The problem is as follows:
A molecular scissor is an enzyme which breaks down RNA chain. At a laboratory a technician uses a G-enzyme into the chain CCGGUCCGAAAG and it gets broken in the sites where it detects a G base, obtaining a fragment CCG-G-UCCG-AAAG. If a U-enzyme and a C-enzyme were used to a certain RNA chain, the following fragments were obtained: C-C-GGU-C-C-GAAAG. Find from how many different chains of RNA could come such fragments?.
The existing alternatives given are:
$\begin{array}{ll} 1.&5\\ 2.&30\\ 3.&720\\ 4.&120 \end{array}$
From the looks of the title it seems that is has to do with combinatorics but I'm totally lost with this one. Can somebody help me?. My best guess at this point is that because a specific sequence is required then the order it matters hence it should be a permutation.
Because there appears only four bases CGUA and the chain has 12 bases in total and the fragments are two for U and C, then I thought it could be as this:
$P=\frac{12!}{\left(12-4\right)}=\frac{12\times 11 \times 10 \times 9 \times 8!}{8!}=11880$
But the number I obtained is too big and it doesn't get any closer to the alternatives. Therefore I need help with this one. Can somebody put me in the right direction?.
If I understand the problem correctly, we know that we got four C fragments, one GGU fragment, and one GAAAG fragment, but we don't know the order they came in. We do know that a U-enzyme and a C-enzyme were used to split the chain. Now, since there was no G enzyme used for splitting, the GAAAG fragment must come last, leaving us with four C's and a GGU. These can come in any order, so there are five possibilities.
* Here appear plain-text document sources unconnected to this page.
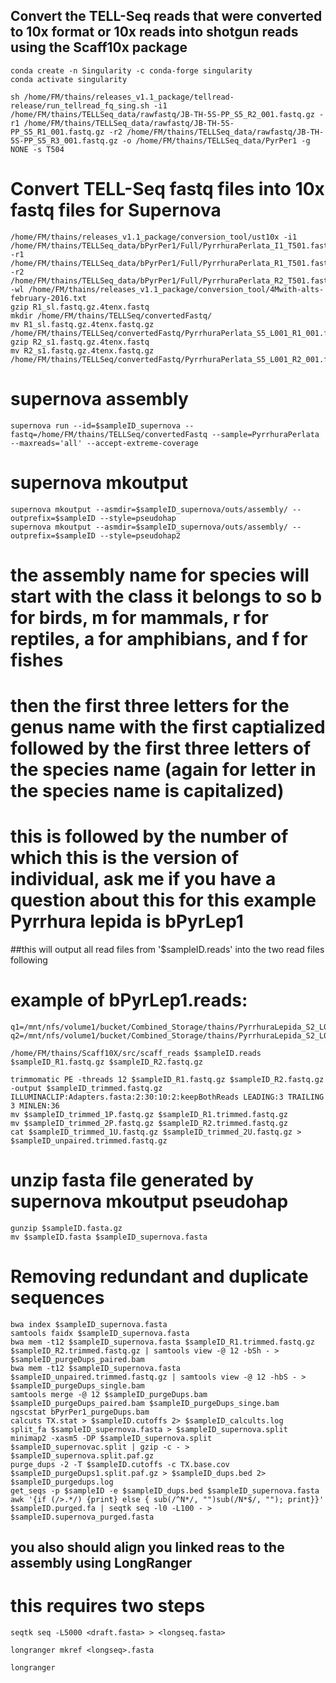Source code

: ## Convert the TELL-Seq reads that were converted to 10x format or 10x reads into shotgun reads using the Scaff10x package
	conda create -n Singularity -c conda-forge singularity
	conda activate singularity

	sh /home/FM/thains/releases_v1.1_package/tellread-release/run_tellread_fq_sing.sh -i1 /home/FM/thains/TELLSeq_data/rawfastq/JB-TH-5S-PP_S5_R2_001.fastq.gz -r1 /home/FM/thains/TELLSeq_data/rawfastq/JB-TH-5S-PP_S5_R1_001.fastq.gz -r2 /home/FM/thains/TELLSeq_data/rawfastq/JB-TH-5S-PP_S5_R3_001.fastq.gz -o /home/FM/thains/TELLSeq_data/PyrPer1 -g NONE -s T504

# Convert TELL-Seq fastq files into 10x fastq files for Supernova
	/home/FM/thains/releases_v1.1_package/conversion_tool/ust10x -i1 /home/FM/thains/TELLSeq_data/bPyrPer1/Full/PyrrhuraPerlata_I1_T501.fastq.gz.corrected.err_barcode_removed.fastq.gz -r1 /home/FM/thains/TELLSeq_data/bPyrPer1/Full/PyrrhuraPerlata_R1_T501.fastq.gz.corrected.err_barcode_removed.fastq.gz -r2 /home/FM/thains/TELLSeq_data/bPyrPer1/Full/PyrrhuraPerlata_R2_T501.fastq.gz.corrected.err_barcode_removed.fastq.gz -wl /home/FM/thains/releases_v1.1_package/conversion_tool/4Mwith-alts-february-2016.txt
	gzip R1_sl.fastq.gz.4tenx.fastq
	mkdir /home/FM/thains/TELLSeq/convertedFastq/
	mv R1_sl.fastq.gz.4tenx.fastq.gz /home/FM/thains/TELLSeq/convertedFastq/PyrrhuraPerlata_S5_L001_R1_001.fastq.gz
	gzip R2_s1.fastq.gz.4tenx.fastq
	mv R2_s1.fastq.gz.4tenx.fastq.gz /home/FM/thains/TELLSeq/convertedFastq/PyrrhuraPerlata_S5_L001_R2_001.fastq.gz

# supernova assembly
	supernova run --id=$sampleID_supernova --fastq=/home/FM/thains/TELLSeq/convertedFastq --sample=PyrrhuraPerlata --maxreads='all' --accept-extreme-coverage

# supernova mkoutput
	supernova mkoutput --asmdir=$sampleID_supernova/outs/assembly/ --outprefix=$sampleID --style=pseudohap
	supernova mkoutput --asmdir=$sampleID_supernova/outs/assembly/ --outprefix=$sampleID --style=pseudohap2

# the assembly name for species will start with the class it belongs to so b for birds, m for mammals, r for reptiles, a for amphibians, and f for fishes
# then the first three letters for the genus name with the first captialized followed by the first three letters of the species name (again for letter in the species name is capitalized)
# this is followed by the number of which this is the version of individual, ask me if you have a question about this for this example Pyrrhura lepida is bPyrLep1

##this will output all read files from '$sampleID.reads' into the two read files following
# example of bPyrLep1.reads:
	q1=/mnt/nfs/volume1/bucket/Combined_Storage/thains/PyrrhuraLepida_S2_L001_R1_001.fastq.gz
	q2=/mnt/nfs/volume1/bucket/Combined_Storage/thains/PyrrhuraLepida_S2_L001_R2_001.fastq.gz

	/home/FM/thains/Scaff10X/src/scaff_reads $sampleID.reads $sampleID_R1.fastq.gz $sampleID_R2.fastq.gz

	trimmomatic PE -threads 12 $sampleID_R1.fastq.gz $sampleID_R2.fastq.gz -output $sampleID_trimmed.fastq.gz ILLUMINACLIP:Adapters.fasta:2:30:10:2:keepBothReads LEADING:3 TRAILING 3 MINLEN:36
	mv $sampleID_trimmed_1P.fastq.gz $sampleID_R1.trimmed.fastq.gz
	mv $sampleID_trimmed_2P.fastq.gz $sampleID_R2.trimmed.fastq.gz
	cat $sampleID_trimmed_1U.fastq.gz $sampleID_trimmed_2U.fastq.gz > $sampleID_unpaired.trimmed.fastq.gz

# unzip fasta file generated by supernova mkoutput pseudohap
	gunzip $sampleID.fasta.gz
	mv $sampleID.fasta $sampleID_supernova.fasta

# Removing redundant and duplicate sequences
	bwa index $sampleID_supernova.fasta
	samtools faidx $sampleID_supernova.fasta
	bwa mem -t12 $sampleID_supernova.fasta $sampleID_R1.trimmed.fastq.gz $sampleID_R2.trimmed.fastq.gz | samtools view -@ 12 -bSh - > $sampleID_purgeDups_paired.bam
	bwa mem -t12 $sampleID_supernova.fasta $sampleID_unpaired.trimmed.fastq.gz | samtools view -@ 12 -hbS - > $sampleID_purgeDups_single.bam
	samtools merge -@ 12 $sampleID_purgeDups.bam $sampleID_purgeDups_paired.bam $sampleID_purgeDups_singe.bam
	ngscstat bPyrPer1_purgeDups.bam
	calcuts TX.stat > $sampleID.cutoffs 2> $sampleID_calcults.log
	split_fa $sampleID_supernova.fasta > $sampleID_supernova.split
	minimap2 -xasm5 -DP $sampleID_supernova.split $sampleID_supernovac.split | gzip -c - > $sampleID_supernova.split.paf.gz
	purge_dups -2 -T $sampleID.cutoffs -c TX.base.cov $sampleID_purgeDups1.split.paf.gz > $sampleID_dups.bed 2> $sampleID_purgedups.log
	get_seqs -p $sampleID -e $sampleID_dups.bed $sampleID_supernova.fasta
	awk '{if (/>.*/) {print} else { sub(/^N*/, "")sub(/N*$/, ""); print}}' $sampleID.purged.fa | seqtk seq -l0 -L100 - > $sampleID.supernova_purged.fasta

## you also should align you linked reas to the assembly using LongRanger
# this requires two steps

	seqtk seq -L5000 <draft.fasta> > <longseq.fasta>

	longranger mkref <longseq>.fasta

	longranger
You can see this by noting that there are five places to put the GGU among the C's (including before the first and after the last) or by using the formula $${5!\over4!}=5.$$ Let me just note that the second answer, $30,$ is a trap for for those who say that the answer is $${6!\over4!}=30$$ without realizing that GAAAG must come last.
EDIT
To count permutations with repeated elements, you divide by the factorial of the number of repeats. In this case, we have four $C$'s. Call them $C_1, C_2, C_3, C_4.$ When we treat them as distinct, just four of the six fragments, we get $6!$ arrangements. But the C's are really the same, so $C_1C_2C_3C_4$ is no different from $C_4C_3C_2C_1$, for example. Therefore, we counted every arrangement $4!$ times, and we have to divide by $4!$. I we had some other fragment repeated $3$ times, for example, we'd also have to divide by $3!$ for the same reason.